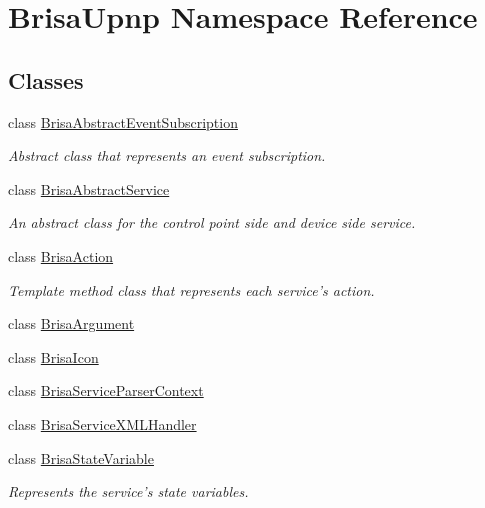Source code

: \hypertarget{namespaceBrisaUpnp}{
\section{BrisaUpnp Namespace Reference}
\label{namespaceBrisaUpnp}
}
\subsection*{Classes}
\begin{DoxyCompactItemize}
\item 
class \hyperlink{classBrisaUpnp_1_1BrisaAbstractEventSubscription}{BrisaAbstractEventSubscription}
\begin{DoxyCompactList}\small\item\em Abstract class that represents an event subscription. \item\end{DoxyCompactList}\item 
class \hyperlink{classBrisaUpnp_1_1BrisaAbstractService}{BrisaAbstractService}
\begin{DoxyCompactList}\small\item\em An abstract class for the control point side and device side service. \item\end{DoxyCompactList}\item 
class \hyperlink{classBrisaUpnp_1_1BrisaAction}{BrisaAction}
\begin{DoxyCompactList}\small\item\em Template method class that represents each service's action. \item\end{DoxyCompactList}\item 
class \hyperlink{classBrisaUpnp_1_1BrisaArgument}{BrisaArgument}
\item 
class \hyperlink{classBrisaUpnp_1_1BrisaIcon}{BrisaIcon}
\item 
class \hyperlink{classBrisaUpnp_1_1BrisaServiceParserContext}{BrisaServiceParserContext}
\item 
class \hyperlink{classBrisaUpnp_1_1BrisaServiceXMLHandler}{BrisaServiceXMLHandler}
\item 
class \hyperlink{classBrisaUpnp_1_1BrisaStateVariable}{BrisaStateVariable}
\begin{DoxyCompactList}\small\item\em Represents the service's state variables. \item\end{DoxyCompactList}\item 

\end{DoxyCompactItemize}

-=-=-

Report how many lines in this data include the string "that", and nothing else.

▶ [Response area]
2